C’est une promesse vieille de vingt ans : déplacer l’ambassade américaine de Tel Aviv à Jérusalem. Le Congrès avait donné son feu vert en 1995 mais ni Clinton, ni W. Bush, ni Obama n’avait osé l’appliquer. Trump lui, tel un gamin relançant un adulte qui avait promis de lui apprendre à conduire, a mis les pieds dans le plat. En lâchant cette annonce qui sent la poudre, le POTUS peroxydé tente de faire diversion. Acculé par différents scandales, Trump sait qu’il n’aura pas le luxe de ses prédécesseurs cités, un second mandat. Alors il ne perd pas de temps, et cherche de l’aide en exauçant le fantasme de sionistes qui semblaient résignés sur la question. Loin d’être anecdotique, l’évènement ne peut être plus symbolique.

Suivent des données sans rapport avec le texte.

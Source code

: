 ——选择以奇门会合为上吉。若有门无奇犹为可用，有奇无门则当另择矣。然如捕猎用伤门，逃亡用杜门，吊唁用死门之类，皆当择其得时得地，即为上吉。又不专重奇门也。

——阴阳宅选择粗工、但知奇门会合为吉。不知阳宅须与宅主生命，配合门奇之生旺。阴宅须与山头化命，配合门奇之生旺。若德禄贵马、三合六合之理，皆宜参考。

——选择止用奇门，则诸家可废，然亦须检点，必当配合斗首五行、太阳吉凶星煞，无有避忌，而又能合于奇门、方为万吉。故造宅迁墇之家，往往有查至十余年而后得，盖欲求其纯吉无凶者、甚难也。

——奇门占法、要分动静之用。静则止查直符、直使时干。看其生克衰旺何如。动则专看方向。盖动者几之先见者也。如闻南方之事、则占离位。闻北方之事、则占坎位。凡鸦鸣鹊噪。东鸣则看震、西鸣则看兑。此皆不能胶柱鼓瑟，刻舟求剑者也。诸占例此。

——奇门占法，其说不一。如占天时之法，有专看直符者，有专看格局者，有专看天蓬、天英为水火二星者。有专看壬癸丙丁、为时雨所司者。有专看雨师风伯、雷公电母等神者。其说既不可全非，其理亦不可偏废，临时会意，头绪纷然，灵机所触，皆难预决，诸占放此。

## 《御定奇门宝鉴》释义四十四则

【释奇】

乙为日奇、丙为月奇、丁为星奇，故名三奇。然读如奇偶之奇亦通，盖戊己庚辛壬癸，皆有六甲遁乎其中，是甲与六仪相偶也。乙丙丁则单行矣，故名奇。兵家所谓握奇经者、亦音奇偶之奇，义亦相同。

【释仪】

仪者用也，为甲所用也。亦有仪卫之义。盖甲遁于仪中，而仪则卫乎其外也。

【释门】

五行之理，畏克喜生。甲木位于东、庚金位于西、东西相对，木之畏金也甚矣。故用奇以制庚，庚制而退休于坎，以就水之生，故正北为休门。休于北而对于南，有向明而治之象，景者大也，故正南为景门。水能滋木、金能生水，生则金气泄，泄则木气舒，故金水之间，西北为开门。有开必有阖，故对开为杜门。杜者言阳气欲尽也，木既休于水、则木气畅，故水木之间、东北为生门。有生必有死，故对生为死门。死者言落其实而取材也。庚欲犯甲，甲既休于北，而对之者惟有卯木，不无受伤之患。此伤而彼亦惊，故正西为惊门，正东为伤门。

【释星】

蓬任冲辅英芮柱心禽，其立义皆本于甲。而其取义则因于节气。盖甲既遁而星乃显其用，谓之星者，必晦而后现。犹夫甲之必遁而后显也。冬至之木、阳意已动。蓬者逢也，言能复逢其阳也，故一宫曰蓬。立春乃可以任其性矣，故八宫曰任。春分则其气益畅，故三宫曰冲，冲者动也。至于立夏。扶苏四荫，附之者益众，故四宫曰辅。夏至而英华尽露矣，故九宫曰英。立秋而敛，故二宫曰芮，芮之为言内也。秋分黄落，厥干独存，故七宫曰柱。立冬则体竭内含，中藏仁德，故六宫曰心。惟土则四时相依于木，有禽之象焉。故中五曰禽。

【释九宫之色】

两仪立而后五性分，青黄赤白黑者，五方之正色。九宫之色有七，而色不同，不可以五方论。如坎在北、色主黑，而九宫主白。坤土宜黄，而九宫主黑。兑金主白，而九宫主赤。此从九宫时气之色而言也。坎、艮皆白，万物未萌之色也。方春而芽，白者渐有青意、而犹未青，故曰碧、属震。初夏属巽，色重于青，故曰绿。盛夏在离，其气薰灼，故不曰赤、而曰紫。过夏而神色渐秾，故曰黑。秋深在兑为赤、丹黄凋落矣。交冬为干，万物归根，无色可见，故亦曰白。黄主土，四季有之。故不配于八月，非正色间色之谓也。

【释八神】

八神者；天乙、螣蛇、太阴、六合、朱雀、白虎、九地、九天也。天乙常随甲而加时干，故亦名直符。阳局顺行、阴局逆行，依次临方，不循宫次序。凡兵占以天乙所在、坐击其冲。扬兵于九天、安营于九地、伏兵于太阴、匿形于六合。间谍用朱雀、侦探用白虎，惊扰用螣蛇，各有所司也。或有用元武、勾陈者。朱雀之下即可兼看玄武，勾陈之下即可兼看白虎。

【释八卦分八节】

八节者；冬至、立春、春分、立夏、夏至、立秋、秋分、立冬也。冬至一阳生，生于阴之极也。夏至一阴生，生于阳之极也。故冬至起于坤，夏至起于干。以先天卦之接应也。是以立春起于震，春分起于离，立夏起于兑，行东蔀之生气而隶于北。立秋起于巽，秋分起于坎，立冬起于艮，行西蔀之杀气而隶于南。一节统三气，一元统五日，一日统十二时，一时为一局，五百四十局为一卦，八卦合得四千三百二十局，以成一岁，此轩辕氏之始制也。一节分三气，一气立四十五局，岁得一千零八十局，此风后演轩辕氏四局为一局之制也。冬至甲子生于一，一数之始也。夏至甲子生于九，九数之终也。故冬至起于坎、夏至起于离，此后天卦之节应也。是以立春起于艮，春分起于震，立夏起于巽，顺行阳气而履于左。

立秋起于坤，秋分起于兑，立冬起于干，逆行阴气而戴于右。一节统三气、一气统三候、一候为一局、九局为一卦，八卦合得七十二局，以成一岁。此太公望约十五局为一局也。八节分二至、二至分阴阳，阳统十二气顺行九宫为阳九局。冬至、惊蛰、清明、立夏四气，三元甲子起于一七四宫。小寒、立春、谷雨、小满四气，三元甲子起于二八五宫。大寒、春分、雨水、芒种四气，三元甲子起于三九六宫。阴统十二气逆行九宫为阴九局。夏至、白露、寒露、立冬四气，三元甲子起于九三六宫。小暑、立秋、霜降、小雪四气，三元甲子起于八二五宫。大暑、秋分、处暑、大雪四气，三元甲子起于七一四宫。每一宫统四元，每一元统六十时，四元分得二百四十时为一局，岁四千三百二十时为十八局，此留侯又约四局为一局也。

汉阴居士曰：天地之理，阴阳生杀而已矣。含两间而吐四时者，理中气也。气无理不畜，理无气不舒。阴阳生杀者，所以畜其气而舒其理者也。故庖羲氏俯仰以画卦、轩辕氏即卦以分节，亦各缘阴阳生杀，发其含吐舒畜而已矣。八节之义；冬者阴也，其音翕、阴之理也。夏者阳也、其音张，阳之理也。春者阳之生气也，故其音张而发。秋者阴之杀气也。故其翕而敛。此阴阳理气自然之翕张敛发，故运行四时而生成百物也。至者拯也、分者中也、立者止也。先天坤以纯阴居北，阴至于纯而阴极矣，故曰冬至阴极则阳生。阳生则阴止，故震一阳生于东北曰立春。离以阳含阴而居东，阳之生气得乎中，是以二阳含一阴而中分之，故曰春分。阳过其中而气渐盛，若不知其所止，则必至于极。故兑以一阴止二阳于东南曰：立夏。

Cela entérinera diplomatiquement la colonisation israélienne de la ville sainte. Rendant l’officieux officiel.

Le statu quo ne sert que celui qui est en position de force. Qu’on se le dise, cette offrande de Trump ne restera pas sans conséquence. Car quand l’adversaire décide d’attaquer, il se découvre. Aux Palestiniens de choisir et d’exploiter la meilleure des contre-attaques.